Biden Blocks Nippon Steel-US Steel: What Happened and What Comes Next?

On January 3, 2025, President Biden issued a long-expected order blocking the acquisition of U.S. Steel by Nippon Steel, following a lengthy review by the Committee on Foreign Investment in the United States (CFIUS), in which CFIUS failed to reach a consensus on whether to clear the transaction. The parties have filed a lawsuit against the government, challenging the decision on constitutional and statutory grounds, having previously asserted that statements objecting to the transaction by President Biden and other members of his administration “corrupted” the CFIUS process and denied the parties their legal rights. In this post, we assess how the transaction reached this point and comment on the expected legal challenge, as well as key takeaways for participants in other transactions subject to CFIUS review.

CFIUS’s national security focus

CFIUS is charged with identifying and – if possible – mitigating risks to US national security that could arise from foreign investments in US businesses, with “risk” defined as a function of “vulnerability” (the nexus between the US business and national security), “threat” (the capability and intent of the foreign investor to exploit the vulnerability), and “consequences” (the impact if the vulnerability were, in fact, exploited).

As detailed in our April 2024 M&A Newsletter (and summarized in our June 2024 blog post), the scope of what CFIUS considers “national security” has expanded over time via legislation, organic growth, and most recently, through President Biden’s September 2022 executive order. Where in the past, CFIUS might have focused on the extent of U.S. Steel’s support for the defense supply chain (which, based on a search of USASpending.gov covering the last several fiscal years, currently appears to be non-existent), CFIUS is now empowered to consider U.S. Steel’s impact on broader US manufacturing supply chains. 

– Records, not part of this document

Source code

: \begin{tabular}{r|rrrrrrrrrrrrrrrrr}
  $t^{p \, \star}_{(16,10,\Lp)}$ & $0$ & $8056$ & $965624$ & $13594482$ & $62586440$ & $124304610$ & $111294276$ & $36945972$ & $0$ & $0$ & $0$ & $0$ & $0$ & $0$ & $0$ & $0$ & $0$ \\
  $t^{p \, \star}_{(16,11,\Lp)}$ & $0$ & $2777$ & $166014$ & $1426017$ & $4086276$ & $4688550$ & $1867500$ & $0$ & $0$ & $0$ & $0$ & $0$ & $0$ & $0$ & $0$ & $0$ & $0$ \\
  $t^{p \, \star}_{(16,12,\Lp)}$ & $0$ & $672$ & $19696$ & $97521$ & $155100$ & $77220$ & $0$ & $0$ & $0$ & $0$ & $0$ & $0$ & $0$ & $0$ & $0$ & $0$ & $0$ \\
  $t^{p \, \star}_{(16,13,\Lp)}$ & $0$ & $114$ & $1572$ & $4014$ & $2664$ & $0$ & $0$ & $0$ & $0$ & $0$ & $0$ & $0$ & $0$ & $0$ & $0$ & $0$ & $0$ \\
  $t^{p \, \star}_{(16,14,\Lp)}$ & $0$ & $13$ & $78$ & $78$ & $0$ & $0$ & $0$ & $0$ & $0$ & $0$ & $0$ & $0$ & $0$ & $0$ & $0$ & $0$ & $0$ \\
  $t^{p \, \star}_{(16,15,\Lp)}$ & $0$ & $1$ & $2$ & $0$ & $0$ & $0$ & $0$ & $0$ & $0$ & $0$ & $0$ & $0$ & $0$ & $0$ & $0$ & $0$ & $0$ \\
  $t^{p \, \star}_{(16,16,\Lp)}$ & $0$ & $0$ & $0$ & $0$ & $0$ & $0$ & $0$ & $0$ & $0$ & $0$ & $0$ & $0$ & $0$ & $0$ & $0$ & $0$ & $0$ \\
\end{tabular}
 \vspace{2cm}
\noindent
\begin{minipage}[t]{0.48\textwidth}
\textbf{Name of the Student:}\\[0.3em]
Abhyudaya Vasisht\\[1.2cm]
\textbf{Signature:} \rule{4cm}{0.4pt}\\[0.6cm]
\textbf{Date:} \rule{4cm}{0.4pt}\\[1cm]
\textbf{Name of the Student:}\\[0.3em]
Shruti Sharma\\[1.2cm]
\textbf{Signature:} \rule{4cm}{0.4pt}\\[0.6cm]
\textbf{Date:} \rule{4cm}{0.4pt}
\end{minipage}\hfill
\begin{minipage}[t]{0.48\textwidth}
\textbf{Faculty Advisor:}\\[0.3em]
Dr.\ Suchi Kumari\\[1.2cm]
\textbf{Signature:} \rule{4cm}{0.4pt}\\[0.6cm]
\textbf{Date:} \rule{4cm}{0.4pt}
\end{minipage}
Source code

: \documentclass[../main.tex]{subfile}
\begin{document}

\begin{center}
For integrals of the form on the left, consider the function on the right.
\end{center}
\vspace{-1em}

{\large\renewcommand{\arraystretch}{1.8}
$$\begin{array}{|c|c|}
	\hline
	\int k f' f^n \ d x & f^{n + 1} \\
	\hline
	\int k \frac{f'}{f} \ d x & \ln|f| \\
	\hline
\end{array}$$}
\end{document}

Nippon Steel’s proffered mitigation conditions

When announcing their intent to challenge Biden’s decision, the parties also noted that they had offered a number of conditions to mitigate CFIUS’s concerns in the form of four draft national security agreements. The proposed terms included:

  • Having US citizens comprise a majority of the U.S. Steel board of directors;
  • Appointing three CFIUS-approved independent directors to the U.S. Steel board;
  • Allowing CFIUS to appoint an observer to the U.S. Steel board;
  • Regular reporting to CFIUS on compliance with the mitigation terms;
  • Keeping Nippon Steel out of any US trade measures proposed by U.S. Steel;
  • Prohibiting the transfer of any production and jobs outside the United States; and
  • Guaranteeing no reduction for 10 years, without prior CFIUS approval, of capacity at US Steel’s facilities in Pennsylvania, Arkansas, Alabama, Indiana, and Texas.

If CFIUS’s concern was on protecting US steel manufacturing capacity, the most relevant proffers were not those relating to governance or oversight of U.S. Steel, but on the commitments to protect jobs and manufacturing capacity.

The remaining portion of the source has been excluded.